Date d'application : pour diffusion immédiate
NOR : MESP0130089C (non paru au journal
officiel)
Grille de classement : SP 4 435 Renvoi
à SP3 323
Résumé : La présente circulaire a pour objet d'actualiser les recommandations visant à réduire les risques de transmission d’agents transmissibles non conventionnels de la circulaire DGS/DH n° 100 du 11 décembre 1995. |
Mots-clés : Maladie de Creutzfeldt-Jakob, nouveau variant, encéphalopathie subaiguë spongiforme transmissible, infection nosocomiale, agents transmissibles non conventionnels et conventionnels, désinfection, stérilisation, inactivation, dispositifs médicaux |
Textes de référence : Décret n° 96-838 et arrêté du 19 septembre 1996 relatifs à la déclaration obligatoire des suspicions de maladie de Creutzfeldt-Jakob et autres encéphalopathies subaiguës spongiformes transmissibles humaines ; circulaire DGS/DH n° 51 du 29 décembre 1994 relative à l'utilisation des dispositifs médicaux à usage unique ; lettre circulaire DH n° 987262 du 15 juillet 1998 relative à la sécurité d'utilisation des dispositifs médicaux ; guide de bonnes pratiques de désinfection des dispositifs médicaux, Conseil supérieur d'hygiène publique de France, Comité technique des infections nosocomiales, 1998 ; circulaire DGS/DPPR n° 2000/292 du 29 mai 2000 relative à diverses mesures concernant les appareils de désinfection des déchets d'activités de soins à risques infectieux et assimilés. |
Textes abrogés ou modifiés : Circulaire DGS/DH n° 100 du 11 décembre 1995 relative aux précautions à observer en milieu chirurgical et anatomopathologique face aux risques de transmission de la maladie de Creutzfeldt-Jakob ; circulaire DGS/DH n° 236 du 2 avril 1996 relative aux modalités de désinfection des endoscopes dans les lieux de soins. |
Annexes :
Annexe 1 : 8 fiches Annexe 2 :Choix de la procédure d’inactivation des ATNC pour les dispositifs médicaux recyclables |
Les encéphalopathies spongiformes subaiguës transmissibles (ESST) sont des maladies dégénératives du système nerveux central, transmissibles et caractérisées par l’accumulation d’une isoforme pathologique (PrPSc) d’une protéine normale, la PrPC (cf. circulaire DGS/DH n° 100 du 11 décembre 1995). Il n’existe pas aujourd’hui de test de dépistage chez l'homme ni de traitement de ces maladies qui sont constamment fatales. Une démarche générale de prévention est donc essentielle.

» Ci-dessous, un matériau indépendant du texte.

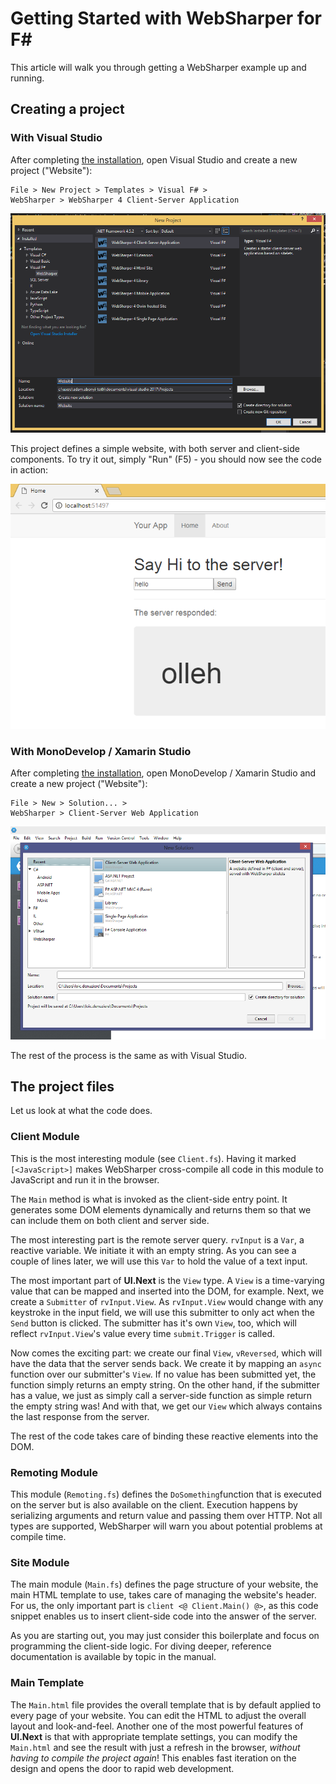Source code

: # Getting Started with WebSharper for F# #

This article will walk you through getting a WebSharper
example up and running.

## Creating a project

### With Visual Studio

After completing [the installation](Install.md), open Visual Studio and create a new project ("Website"):

    File > New Project > Templates > Visual F# >
    WebSharper > WebSharper 4 Client-Server Application
	
![New Project Screenshot](images/GettingStarted-1.png)

This project defines a simple website, with both server and
client-side components.  To try it out, simply "Run" (F5) - you should
now see the code in action:

![Sample App Screenshot](images/GettingStarted-2.png)

### With MonoDevelop / Xamarin Studio

After completing [the installation](Install-XS.md), open MonoDevelop / Xamarin Studio and create a new project ("Website"):

    File > New > Solution... >
    WebSharper > Client-Server Web Application

![New Project Screenshot](images/GettingStarted-1.xs.png)

The rest of the process is the same as with Visual Studio.

## The project files

Let us look at what the code does.

### Client Module

This is the most interesting module (see `Client.fs`). Having it
marked `[<JavaScript>]` makes WebSharper cross-compile all code in
this module to JavaScript and run it in the browser.

The `Main` method is what is invoked as the client-side entry point. It
generates some DOM elements dynamically and returns them so that we can
include them on both client and server side.

The most interesting part is the remote server query. `rvInput` is a
`Var`, a reactive variable. We initiate it with an empty string. As you
can see a couple of lines later, we will use this `Var` to hold the
value of a text input.

The most important part of **UI.Next** is the `View` type. A `View` is
a time-varying value that can be mapped and inserted into the DOM, for
example. Next, we create a `Submitter` of `rvInput.View`. As `rvInput.View`
would change with any keystroke in the input field, we will use this
submitter to only act when the `Send` button is clicked. The submitter
has it's own `View`, too, which will reflect `rvInput.View`'s value every
time `submit.Trigger` is called.

Now comes the exciting part: we create our final `View`, `vReversed`, which
will have the data that the server sends back. We create it by mapping an
`async` function over our submitter's `View`. If no value has been submitted
yet, the function simply returns an empty string. On the other hand, if the
submitter has a value, we just as simply call a server-side function as simple
return the empty string was! And with that, we get our `View` which always
contains the last response from the server.

The rest of the code takes care of binding these reactive elements into the
DOM.

### Remoting Module

This module (`Remoting.fs`) defines the `DoSomething`function that is
executed on the server but is also available on the client. Execution
happens by serializing arguments and return value and passing them
over HTTP. Not all types are supported, WebSharper will warn you
about potential problems at compile time.

### Site Module

The main module (`Main.fs`) defines the page structure of your
website, the main HTML template to use, takes care of managing
the website's header. For us, the only important part is
`client <@ Client.Main() @>`, as this code snippet enables us to insert
client-side code into the answer of the server.

As you are starting out, you may just consider this boilerplate and
focus on programming the client-side logic. For diving deeper,
reference documentation is available by topic in the manual.

### Main Template

The `Main.html` file provides the overall template that is by default
applied to every page of your website.  You can edit the HTML to
adjust the overall layout and look-and-feel. Another one of the most
powerful features of **UI.Next** is that with appropriate template settings,
you can modify the `Main.html` and see the result with just a refresh in the
browser, _without having to compile the project again_! This enables fast iteration
on the design and opens the door to rapid web development.
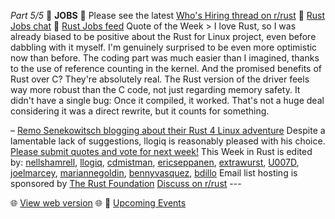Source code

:*Part 5/5*
📰 **JOBS** 📰
Please see the latest [Who's Hiring thread on r/rust](https://www.reddit.com/r/rust/comments/1llcso7/official_rrust_whos_hiring_thread_for_jobseekers/)
💼 [Rust Jobs chat](https://t.me/rust_jobs)
📢 [Rust Jobs feed](https://t.me/rust_jobs_feed)
Quote of the Week
\> I love Rust, so I was already biased to be positive about the Rust for Linux project, even before dabbling with it myself\. I'm genuinely surprised to be even more optimistic now than before\. The coding part was much easier than I imagined, thanks to the use of reference counting in the kernel\.
And the promised benefits of Rust over C? They're absolutely real\. The Rust version of the driver feels way more robust than the C code, not just regarding memory safety\. It didn't have a single bug: Once it compiled, it worked\. That's not a huge deal considering it was a direct rewrite, but it counts for something\.

– [Remo Senekowitsch blogging about their Rust 4 Linux adventure](https://blog.buenzli.dev/rust-for-linux-first-contrib/)
Despite a lamentable lack of suggestions, llogiq is reasonably pleased with his choice\.
[Please submit quotes and vote for next week\!](https://users.rust-lang.org/t/twir-quote-of-the-week/328)
This Week in Rust is edited by: [nellshamrell](https://github.com/nellshamrell), [llogiq](https://github.com/llogiq), [cdmistman](https://github.com/cdmistman), [ericseppanen](https://github.com/ericseppanen), [extrawurst](https://github.com/extrawurst), [U007D](https://github.com/U007D), [joelmarcey](https://github.com/joelmarcey), [mariannegoldin](https://github.com/mariannegoldin), [bennyvasquez](https://github.com/bennyvasquez), [bdillo](https://github.com/bdillo)
Email list hosting is sponsored by [The Rust Foundation](https://foundation.rust-lang.org/)
[Discuss on r/rust](https://www.reddit.com/r/rust/comments/1lqe66f/this_week_in_rust_606/)
\-\-\-

🌐 [View web version](https://this-week-in-rust.org/blog/2025/07/02/this-week-in-rust-606/) 🌐
🎉 [Upcoming Events](https://this-week-in-rust.org/blog/2025/07/02/this-week-in-rust-606/#upcoming-events)
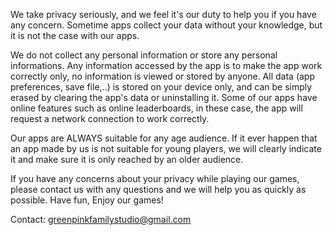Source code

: We take privacy seriously, and we feel it's our duty to help you if you have any concern. 
Sometime apps collect your data without your knowledge, but it is not the case with our apps.

We do not collect any personal information or store any personal informations.
Any information accessed by the app is to make the app work correctly only, no information is viewed or stored by anyone.
All data (app preferences, save file,..) is stored on your device only, and can be simply erased by clearing the app's data or uninstalling it.
Some of our apps have online features such as online leaderboards, in these case, the app will request a network connection to work correctly.

Our apps are ALWAYS suitable for any age audience. 
If it ever happen that an app made by us is not suitable for young players,
we will clearly indicate it and make sure it is only reached by an older audience.

If you have any concerns about your privacy while playing our games, please contact us with any questions and we will help you as quickly as possible.
Have fun, Enjoy our games!

Contact:  greenpinkfamilystudio@gmail.com
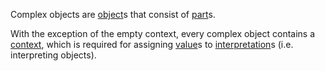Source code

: Complex objects are [object](object.md)s that consist of [part](../meta/part.md)s.

With the exception of the empty context, every complex object contains a [context](complex/context.md), which is required for assigning [value](../meta/value.md)s to [interpretation](simple/interpretation.md)s (i.e. interpreting objects).
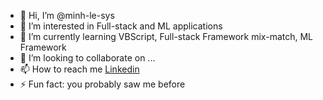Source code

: - 👋 Hi, I’m @minh-le-sys
- 👀 I’m interested in Full-stack and ML applications
- 🌱 I’m currently learning VBScript, Full-stack Framework mix-match, ML Framework
- 💞️ I’m looking to collaborate on ...
- 📫 How to reach me [Linkedin](https://www.linkedin.com/in/minh-le-843a07154)
- ⚡ Fun fact: you probably saw me before

<!---
minh-le-sys/minh-le-sys is a ✨ special ✨ repository because its `README.md` (this file) appears on your GitHub profile.
You can click the Preview link to take a look at your changes.
--->

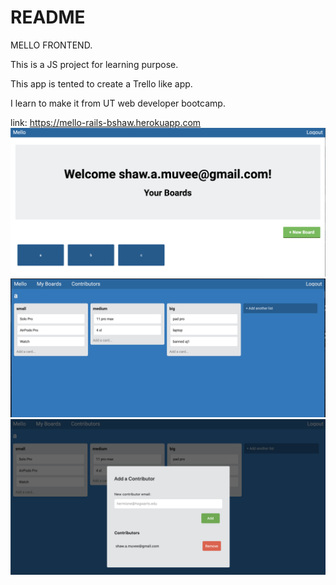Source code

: # README

MELLO FRONTEND.

This is a JS project for learning purpose.

This app is tented to create a Trello like app.

I learn to make it from UT web developer bootcamp.

link: https://mello-rails-bshaw.herokuapp.com
![](images/Screenshot-2.png)
![](images/Screenshot-3.png)
![](images/Screenshot-4.png)
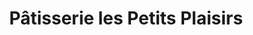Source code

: ---
title: "Pâtisserie les Petits Plaisirs"
url: /montreal/patisserie-les-petits-plaisirs/
shop: bakery
---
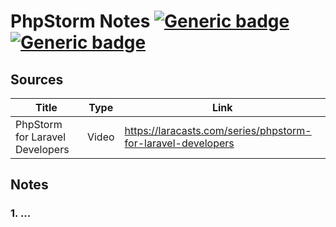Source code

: # PhpStorm Notes [![Generic badge](https://img.shields.io/badge/Sources-1-<COLOR>.svg)]()            [![Generic badge](https://img.shields.io/badge/Notes-10-<COLOR>.svg)]()
## Sources ##
Title  | Type | Link
------------- | ------------- | -------------
PhpStorm for Laravel Developers  | Video | https://laracasts.com/series/phpstorm-for-laravel-developers
## Notes ##
### 1. ... ###
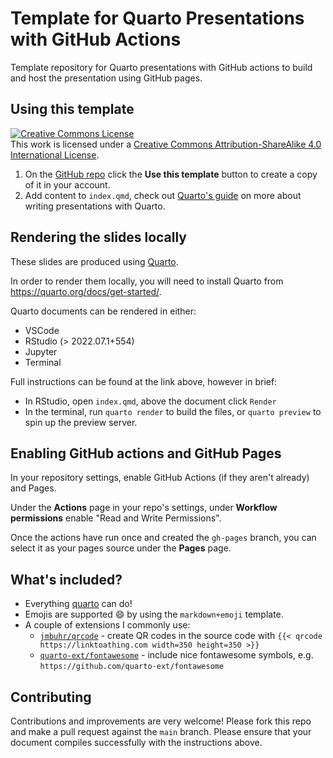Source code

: # Template for Quarto Presentations with GitHub Actions

Template repository for Quarto presentations with GitHub actions to build and host the presentation using GitHub pages.

## Using this template
<a rel="license" href="http://creativecommons.org/licenses/by-sa/4.0/"><img alt="Creative Commons License" style="border-width:0" src="https://i.creativecommons.org/l/by-sa/4.0/80x15.png" /></a><br />This work is licensed under a <a rel="license" href="http://creativecommons.org/licenses/by-sa/4.0/">Creative Commons Attribution-ShareAlike 4.0 International License</a>.

 1. On the [GitHub repo](https://github.com/davidwilby/quarto-presentation-template) click the **Use this template** button to create a copy of it in your account.
 2. Add content to `index.qmd`, check out [Quarto's guide](https://quarto.org/docs/presentations/) on more about writing presentations with Quarto.

## Rendering the slides locally
These slides are produced using [Quarto](https://quarto.org).

In order to render them locally, you will need to install Quarto from <https://quarto.org/docs/get-started/>.

Quarto documents can be rendered in either:
* VSCode
* RStudio (> 2022.07.1+554)
* Jupyter
* Terminal

Full instructions can be found at the link above, however in brief:
* In RStudio, open `index.qmd`, above the document click `Render`
* In the terminal, run `quarto render` to build the files, or `quarto preview` to spin up the preview server.

## Enabling GitHub actions and GitHub Pages

In your repository settings, enable GitHub Actions (if they aren't already) and Pages.

Under the **Actions** page in your repo's settings, under **Workflow permissions** enable "Read and Write Permissions".

Once the actions have run once and created the `gh-pages` branch, you can select it as your pages source under the **Pages** page.

## What's included?

* Everything [quarto](https://quarto.org/) can do!
* Emojis are supported :smile: by using the `markdown+emoji` template.
* A couple of extensions I commonly use:
	* [`jmbuhr/qrcode`](https://github.com/jmbuhr/quarto-qrcode) - create QR codes in the source code with `{{< qrcode https://linktoathing.com width=350 height=350 >}}`
	* [`quarto-ext/fontawesome`](https://github.com/quarto-ext/fontawesome) - include nice fontawesome symbols, e.g. `https://github.com/quarto-ext/fontawesome`

## Contributing
Contributions and improvements are very welcome! Please fork this repo and make a pull request against the `main` branch.
Please ensure that your document compiles successfully with the instructions above.
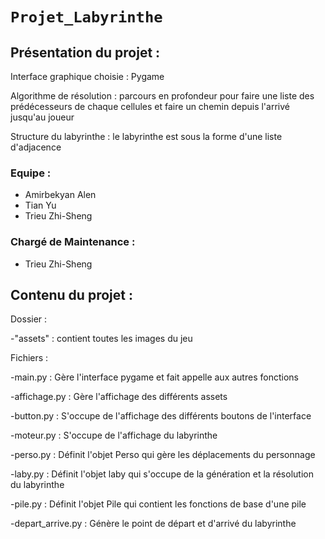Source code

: # `Projet_Labyrinthe`

## Présentation du projet :

Interface graphique choisie : Pygame

Algorithme de résolution : parcours en profondeur pour faire une liste des prédécesseurs de chaque cellules et faire un chemin depuis l'arrivé jusqu'au joueur

Structure du labyrinthe : le labyrinthe est sous la forme d'une liste d'adjacence

### Equipe : 
- Amirbekyan Alen
- Tian Yu
- Trieu Zhi-Sheng

### Chargé de Maintenance : 
- Trieu Zhi-Sheng

## Contenu du projet :

Dossier : 

  -"assets" : contient toutes les images du jeu

Fichiers :

  -main.py : Gère l'interface pygame et fait appelle aux autres fonctions

  -affichage.py : Gère l'affichage des différents assets 

  -button.py : S'occupe de l'affichage des différents boutons de l'interface

  -moteur.py : S'occupe de l'affichage du labyrinthe

  -perso.py : Définit l'objet Perso qui gère les déplacements du personnage

  -laby.py : Définit l'objet laby qui s'occupe de la génération et la résolution du labyrinthe

  -pile.py : Définit l'objet Pile qui contient les fonctions de base d'une pile 

  -depart_arrive.py : Génère le point de départ et d'arrivé du labyrinthe

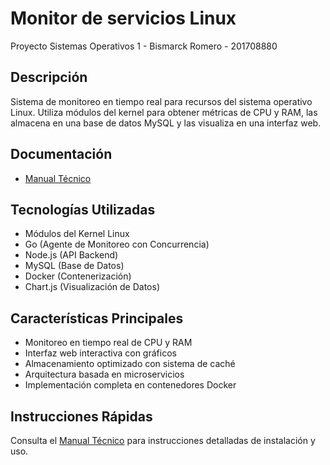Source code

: # Monitor de servicios Linux
Proyecto Sistemas Operativos 1 - Bismarck Romero - 201708880

## Descripción
Sistema de monitoreo en tiempo real para recursos del sistema operativo Linux. Utiliza módulos del kernel para obtener métricas de CPU y RAM, las almacena en una base de datos MySQL y las visualiza en una interfaz web.

## Documentación
- [Manual Técnico](./Proyecto1_Fase1/Documentación/Manual%20Técnico.md)

## Tecnologías Utilizadas
- Módulos del Kernel Linux
- Go (Agente de Monitoreo con Concurrencia)
- Node.js (API Backend)
- MySQL (Base de Datos)
- Docker (Contenerización)
- Chart.js (Visualización de Datos)

## Características Principales
- Monitoreo en tiempo real de CPU y RAM
- Interfaz web interactiva con gráficos
- Almacenamiento optimizado con sistema de caché
- Arquitectura basada en microservicios
- Implementación completa en contenedores Docker

## Instrucciones Rápidas
Consulta el [Manual Técnico](./Proyecto1_Fase1/Documentación/Manual%20Técnico.md) para instrucciones detalladas de instalación y uso.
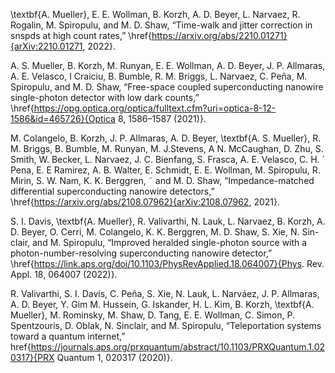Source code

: \textbf{A. Mueller}, E. E. Wollman, B. Korzh, A. D. Beyer, L. Narvaez, R. Rogalin, M. Spiropulu, and M. D. Shaw, “Time-walk and jitter correction in snspds at high count rates,” \href{https://arxiv.org/abs/2210.01271}{arXiv:2210.01271, 2022}.

A. S. Mueller, B. Korzh, M. Runyan, E. E. Wollman, A. D. Beyer, J. P. Allmaras, A. E. Velasco, I Craiciu, B. Bumble, R. M. Briggs, L. Narvaez, C. Peña, M. Spiropulu, and M. D. Shaw, “Free-space coupled superconducting nanowire single-photon detector with low dark counts,” \href{https://opg.optica.org/optica/fulltext.cfm?uri=optica-8-12-1586&id=465726}{Optica 8, 1586–1587 (2021)}.

M. Colangelo, B. Korzh, J. P. Allmaras, A. D. Beyer, \textbf{A. S. Mueller}, R. M. Briggs, B. Bumble, M. Runyan, M. J.Stevens, A N. McCaughan, D. Zhu, S. Smith, W. Becker, L. Narvaez, J. C. Bienfang, S. Frasca, A. E. Velasco, C. H. ´ Pena, E. E Ramirez, A. B. Walter, E. Schmidt, E. E. Wollman, M. Spiropulu, R. Mirin, S. W. Nam, K. K. Berggren, ˜ and M. D. Shaw, “Impedance-matched differential superconducting nanowire detectors,” \href{https://arxiv.org/abs/2108.07962}{arXiv:2108.07962, 2021}.

S. I. Davis, \textbf{A. Mueller}, R. Valivarthi, N. Lauk, L. Narvaez, B. Korzh, A. D. Beyer, O. Cerri, M. Colangelo, K. K. Berggren, M. D. Shaw, S. Xie, N. Sin- clair, and M. Spiropulu, “Improved heralded single-photon source with a photon-number-resolving superconducting nanowire detector,” \href{https://link.aps.org/doi/10.1103/PhysRevApplied.18.064007}{Phys. Rev. Appl. 18, 064007 (2022)}.

R. Valivarthi, S. I. Davis, C. Peña, S. Xie, N. Lauk, L. Narváez, J. P. Allmaras, A. D. Beyer, Y. Gim M. Hussein, G. Iskander, H. L. Kim, B. Korzh, \textbf{A. Mueller}, M. Rominsky, M. Shaw, D. Tang, E. E. Wollman, C. Simon, P. Spentzouris, D. Oblak, N. Sinclair, and M. Spiropulu, “Teleportation systems toward a quantum internet,” href{https://journals.aps.org/prxquantum/abstract/10.1103/PRXQuantum.1.020317}{PRX Quantum 1, 020317 (2020)}.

La décennie 1980 a été marquée par l’apparition et le développement des formes iatrogènes de la maladie de Creutzfeldt-Jakob (MCJ). Depuis 1994 (Date d'apparition des symptômes chez les premiers cas connus. La première publication remonte à 1996), on assiste à l'émergence d'une nouvelle forme de MCJ, identifiée sous le nom de nouveau variant (nvMCJ) résultant, selon toute vraisemblance, de la transmission à l'homme de l'agent de l'encéphalopathie spongiforme bovine (ESB). Au 1er décembre 2000, 87 patients ont été reconnus atteints en Grande-Bretagne, 1 en Irlande et 3 en France. Compte tenu de la longue durée d’incubation, les données épidémiologiques disponibles sur les cas de nvMCJ sont trop parcellaires pour estimer la prévalence de l’infection humaine. Les projections publiées en août 2000 font état d’un nombre total de cas qui pourrait être compris entre 63 et 136.000 cas pour la seule Grande-Bretagne. Pour la France, du seul fait de l’importation de produits alimentaires d’origine bovine, certains experts estiment que l’exposition de la population française à l’épizootie britannique se situe autour de 5 % de celle de la population britannique (Analyse du risque de transmission de la nouvelle variante de la MCJ par le sang et ses dérivés. Rapport du groupe d’experts de l’AFSSAPS, 11 décembre 2000). En outre, malgré l’ampleur bien moindre de l’épizootie dans notre pays et les nombreuses mesures prises pour réduire le risque d'exposition de la population à l'agent de l'ESB par l’alimentation, des bovins élevés et abattus en France, infectés par l'ESB, ont pu entrer dans la chaîne alimentaire.
Depuis plusieurs années, différentes mesures de prévention ont été prises afin de réduire au niveau le plus faible possible, le risque de transmission des divers agents infectieux lors des soins, particulièrement dans les établissements de santé : des mesures d’ordre réglementaire, mais aussi des recommandations, notamment sous forme de guides de bonnes pratiques, élaborées sous l’égide soit du ministère chargé de la santé, soit de sociétés savantes. La circulaire DGS/DH n° 100 du 11 décembre 1995, en particulier, indique les précautions à observer en milieu chirurgical et anatomo-pathologique face aux risques de transmission de la MCJ.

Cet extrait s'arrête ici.